Similarly to previously published studies [19, 26] we observed higher β-CTx levels in our study compared to the control group. In women undergoing 30 min of exercise by treadmill walking, with an intensity of 50% of heart rate reserve, at a frequency of 3 times a week over a 3-month period, decrease of β-CTx levels after 1 and 3 months was observed [27]. These differences are difficult to explain and further studies are necessary to clarify the effect of different types of training on circulating β-CTx levels. However, previous and our results suggested that different types of exercise are the main factors influencing β-CTx levels. An interesting and difficult to explain finding is iPTH levels over 2 times higher observed in women practicing fitness training compared to women with a sedentary life style. These results are contrary to those obtained in male professional football players, who have lower PTH levels than non-athletes [12], and in several studies that show no effect of physical activity on the PTH concentration [1419]. The higher PTH levels in our study group cannot be explained by vitamin D deficiencies, but may be a result of lower calcium intake.
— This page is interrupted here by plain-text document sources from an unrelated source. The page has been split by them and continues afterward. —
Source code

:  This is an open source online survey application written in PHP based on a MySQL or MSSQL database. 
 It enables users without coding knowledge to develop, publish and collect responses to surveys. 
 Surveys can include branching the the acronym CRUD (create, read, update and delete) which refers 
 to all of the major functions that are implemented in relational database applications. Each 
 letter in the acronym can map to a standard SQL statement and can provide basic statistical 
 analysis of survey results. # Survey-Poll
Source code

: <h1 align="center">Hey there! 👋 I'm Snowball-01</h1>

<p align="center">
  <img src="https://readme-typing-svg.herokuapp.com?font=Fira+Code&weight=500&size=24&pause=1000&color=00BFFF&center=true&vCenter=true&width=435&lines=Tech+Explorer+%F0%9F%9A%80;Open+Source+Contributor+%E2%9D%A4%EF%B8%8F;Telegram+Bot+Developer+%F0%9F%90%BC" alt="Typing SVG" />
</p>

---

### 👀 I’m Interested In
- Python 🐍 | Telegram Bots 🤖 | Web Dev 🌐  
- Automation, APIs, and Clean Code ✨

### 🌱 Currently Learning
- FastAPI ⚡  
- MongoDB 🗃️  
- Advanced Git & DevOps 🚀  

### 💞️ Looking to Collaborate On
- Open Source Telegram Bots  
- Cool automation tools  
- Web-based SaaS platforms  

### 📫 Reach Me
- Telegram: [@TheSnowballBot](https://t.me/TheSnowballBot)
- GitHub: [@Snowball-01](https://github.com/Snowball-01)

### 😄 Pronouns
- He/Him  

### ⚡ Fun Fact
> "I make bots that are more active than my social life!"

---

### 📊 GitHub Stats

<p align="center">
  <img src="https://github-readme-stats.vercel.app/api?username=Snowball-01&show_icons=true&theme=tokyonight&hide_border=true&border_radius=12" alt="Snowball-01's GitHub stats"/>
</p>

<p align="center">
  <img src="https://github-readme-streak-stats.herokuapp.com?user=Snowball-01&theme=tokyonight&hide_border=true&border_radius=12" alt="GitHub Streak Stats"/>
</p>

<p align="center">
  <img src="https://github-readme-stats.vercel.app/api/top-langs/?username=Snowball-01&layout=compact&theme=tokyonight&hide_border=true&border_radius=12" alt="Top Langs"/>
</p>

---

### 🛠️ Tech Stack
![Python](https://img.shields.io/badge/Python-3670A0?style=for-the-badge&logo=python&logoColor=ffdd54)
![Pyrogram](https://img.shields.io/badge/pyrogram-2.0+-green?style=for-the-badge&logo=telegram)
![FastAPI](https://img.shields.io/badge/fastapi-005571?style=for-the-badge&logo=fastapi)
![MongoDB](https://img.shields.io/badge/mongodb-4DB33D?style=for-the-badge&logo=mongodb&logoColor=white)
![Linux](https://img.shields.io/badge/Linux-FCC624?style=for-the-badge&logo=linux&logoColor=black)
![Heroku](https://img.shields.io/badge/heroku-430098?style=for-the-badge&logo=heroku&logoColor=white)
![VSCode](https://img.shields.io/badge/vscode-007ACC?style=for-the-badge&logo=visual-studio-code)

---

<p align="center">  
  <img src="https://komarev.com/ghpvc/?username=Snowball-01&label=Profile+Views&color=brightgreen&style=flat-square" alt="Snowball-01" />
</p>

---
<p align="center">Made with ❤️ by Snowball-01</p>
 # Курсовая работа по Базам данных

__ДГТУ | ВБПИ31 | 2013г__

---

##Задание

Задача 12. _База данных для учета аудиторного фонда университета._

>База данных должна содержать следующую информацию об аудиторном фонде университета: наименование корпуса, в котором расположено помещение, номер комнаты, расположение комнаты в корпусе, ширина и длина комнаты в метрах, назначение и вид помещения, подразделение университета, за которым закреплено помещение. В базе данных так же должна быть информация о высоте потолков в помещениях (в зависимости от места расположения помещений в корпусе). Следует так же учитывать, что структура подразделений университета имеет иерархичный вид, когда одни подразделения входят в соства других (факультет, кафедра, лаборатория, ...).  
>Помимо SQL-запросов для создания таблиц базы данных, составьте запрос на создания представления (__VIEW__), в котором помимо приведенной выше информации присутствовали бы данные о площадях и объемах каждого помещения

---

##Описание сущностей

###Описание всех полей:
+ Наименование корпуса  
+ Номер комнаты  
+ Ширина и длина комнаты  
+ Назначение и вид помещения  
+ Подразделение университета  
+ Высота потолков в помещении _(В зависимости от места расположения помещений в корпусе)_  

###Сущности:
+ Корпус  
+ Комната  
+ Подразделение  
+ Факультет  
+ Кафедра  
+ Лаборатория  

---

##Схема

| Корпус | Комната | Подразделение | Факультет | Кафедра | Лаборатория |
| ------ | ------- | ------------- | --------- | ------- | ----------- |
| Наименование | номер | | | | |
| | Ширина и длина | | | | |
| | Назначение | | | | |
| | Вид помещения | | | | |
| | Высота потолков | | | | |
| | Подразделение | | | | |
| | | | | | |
In accordance with previous observations [12, 2831] and contrary to others [32], we found no association between circulating sclerostin and iPTH levels. In addition, in our study there was no association between sclerostin and estradiol and testosterone levels. This is in accordance with another study that showed no changes of sclerostin levels during the menstrual cycle [33]. In our study, a negative correlation between sclerostin and DHEA was found. It seems that in accordance with a previously formulated hypothesis [10], there is a relationship between muscle activity, in the absence of load, and bone resorption [34]. Bicer et al. suggested that the cell damage caused by acute exercise in the bone tissue could be prevented by melatonin supplementation [35]. According to Willems et al., multiple dietary components potentially affect osteocyte function and may have an effect on bone health when combined with a regime of PA [36]. In summary, regular fitness training does not change sclerostin levels, and in young women, sclerostin levels are also not affected by circulating estradiol and testosterone levels or 25-OH-D, β-CTx, iPTH and osteocalcin levels. Further studies are necessary to explain factors including type of exercise influencing circulating sclerostin levels in young women.

The natural need for physical activity at a young age should be used to promote health and controlled sport disciplines, especially up-to-date like fitness. On the one hand, of particular importance is the standard formation of active young women investigation. The ability to control and regulate menstrual dysfunction has a fundamental role in the efficient and safe execution of many activities and special motor tasks. Better physique is perceived by others as a sign of good health and self-control. However, it is not uncommon for unrealistic, unattainable image goals to cause the development of eating disorders or other maladaptive perceptions of self [37]. These factors could be a cause of young women’s menstrual dysfunction [38]. On the other hand, cultivated physical activity is significant, especially because nowadays young people are leading a sedentary lifestyle [39].

The main limitations of the study were the small study groups and assessment of sclerostin and bone turnover markers after only 3 months of fitness training. Furthermore, we did not assess calcium and phosphorus levels or calcium, phosphorus, and vitamin D intake. Moreover, bone density was not analyzed.

In conclusion, our results show that regular fitness training, sex hormones, vitamin D, iPTH, β-CTx, and osteocalcin did not influence circulating sclerostin levels in young women.

Conflict of interest

The authors declare no conflict of interest.